(Saved data entries)
******

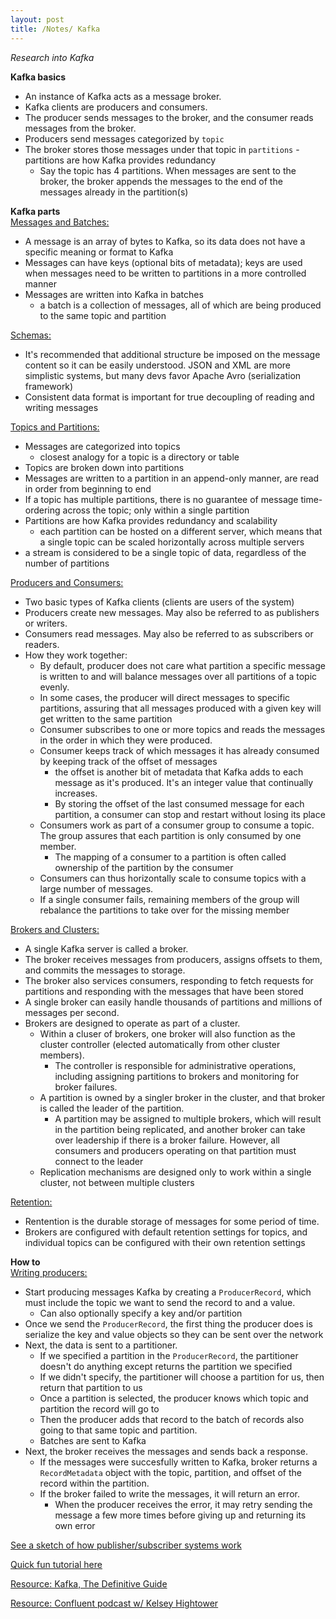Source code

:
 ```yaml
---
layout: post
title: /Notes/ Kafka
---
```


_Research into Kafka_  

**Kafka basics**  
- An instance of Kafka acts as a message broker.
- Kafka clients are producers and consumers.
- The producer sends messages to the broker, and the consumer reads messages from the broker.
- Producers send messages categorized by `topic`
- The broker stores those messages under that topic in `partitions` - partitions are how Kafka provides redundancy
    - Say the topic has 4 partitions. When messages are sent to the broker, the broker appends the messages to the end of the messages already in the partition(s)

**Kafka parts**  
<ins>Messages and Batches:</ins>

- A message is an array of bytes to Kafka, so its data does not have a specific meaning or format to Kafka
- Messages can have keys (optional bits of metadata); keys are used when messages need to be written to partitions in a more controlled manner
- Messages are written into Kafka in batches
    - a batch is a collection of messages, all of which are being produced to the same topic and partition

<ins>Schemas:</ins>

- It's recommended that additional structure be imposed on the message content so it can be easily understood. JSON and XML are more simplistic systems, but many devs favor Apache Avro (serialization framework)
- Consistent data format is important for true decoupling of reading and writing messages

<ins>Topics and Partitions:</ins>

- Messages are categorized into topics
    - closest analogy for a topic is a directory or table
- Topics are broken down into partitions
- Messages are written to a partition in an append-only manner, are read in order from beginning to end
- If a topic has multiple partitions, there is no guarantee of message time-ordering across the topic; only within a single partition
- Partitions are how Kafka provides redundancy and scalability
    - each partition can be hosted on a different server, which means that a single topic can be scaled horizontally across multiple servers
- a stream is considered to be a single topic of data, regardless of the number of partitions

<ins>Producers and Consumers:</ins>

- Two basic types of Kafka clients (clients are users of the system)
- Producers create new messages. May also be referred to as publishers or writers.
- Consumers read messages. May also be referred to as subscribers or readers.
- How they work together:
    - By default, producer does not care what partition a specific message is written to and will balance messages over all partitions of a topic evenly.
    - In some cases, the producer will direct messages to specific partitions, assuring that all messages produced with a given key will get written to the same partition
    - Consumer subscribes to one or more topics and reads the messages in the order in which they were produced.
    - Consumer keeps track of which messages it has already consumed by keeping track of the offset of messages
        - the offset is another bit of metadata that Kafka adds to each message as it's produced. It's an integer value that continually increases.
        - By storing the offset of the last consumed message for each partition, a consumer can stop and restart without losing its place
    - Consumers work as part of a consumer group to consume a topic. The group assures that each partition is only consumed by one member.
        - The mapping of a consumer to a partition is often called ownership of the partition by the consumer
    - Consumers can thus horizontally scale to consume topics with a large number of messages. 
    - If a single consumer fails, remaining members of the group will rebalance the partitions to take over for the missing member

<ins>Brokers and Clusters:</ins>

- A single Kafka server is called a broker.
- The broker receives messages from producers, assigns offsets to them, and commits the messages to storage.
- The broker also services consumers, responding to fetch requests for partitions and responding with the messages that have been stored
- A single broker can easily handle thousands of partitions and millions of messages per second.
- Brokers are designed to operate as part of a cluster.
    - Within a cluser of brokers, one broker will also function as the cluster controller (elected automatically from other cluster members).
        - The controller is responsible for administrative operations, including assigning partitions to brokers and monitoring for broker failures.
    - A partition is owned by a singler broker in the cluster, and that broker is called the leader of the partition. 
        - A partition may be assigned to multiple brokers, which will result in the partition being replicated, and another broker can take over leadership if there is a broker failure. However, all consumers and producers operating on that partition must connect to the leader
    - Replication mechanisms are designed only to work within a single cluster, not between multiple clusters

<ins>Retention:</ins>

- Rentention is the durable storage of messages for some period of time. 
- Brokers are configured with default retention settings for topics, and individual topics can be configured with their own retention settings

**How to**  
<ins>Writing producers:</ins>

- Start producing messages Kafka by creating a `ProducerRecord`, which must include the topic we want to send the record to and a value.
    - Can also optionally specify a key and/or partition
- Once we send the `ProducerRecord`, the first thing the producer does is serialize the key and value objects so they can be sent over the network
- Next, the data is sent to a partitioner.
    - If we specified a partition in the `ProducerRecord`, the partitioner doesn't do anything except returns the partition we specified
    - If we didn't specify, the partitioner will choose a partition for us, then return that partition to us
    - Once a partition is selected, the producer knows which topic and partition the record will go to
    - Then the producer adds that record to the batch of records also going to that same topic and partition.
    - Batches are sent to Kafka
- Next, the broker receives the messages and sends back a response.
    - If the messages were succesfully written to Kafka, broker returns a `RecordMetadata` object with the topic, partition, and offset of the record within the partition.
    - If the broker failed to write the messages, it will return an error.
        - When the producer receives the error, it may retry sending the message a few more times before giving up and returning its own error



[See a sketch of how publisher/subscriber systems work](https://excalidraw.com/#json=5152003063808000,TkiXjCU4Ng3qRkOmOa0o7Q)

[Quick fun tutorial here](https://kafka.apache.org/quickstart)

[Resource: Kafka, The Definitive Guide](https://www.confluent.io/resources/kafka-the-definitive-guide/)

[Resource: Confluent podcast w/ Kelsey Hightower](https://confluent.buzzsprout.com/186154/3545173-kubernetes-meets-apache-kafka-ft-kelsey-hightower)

******

**Problem description**
Copy out the lines of the records above in which the string "storage" appears.

**Expected answer**
- The broker receives messages from producers, assigns offsets to them, and commits the messages to storage.
- Rentention is the durable storage of messages for some period of time. 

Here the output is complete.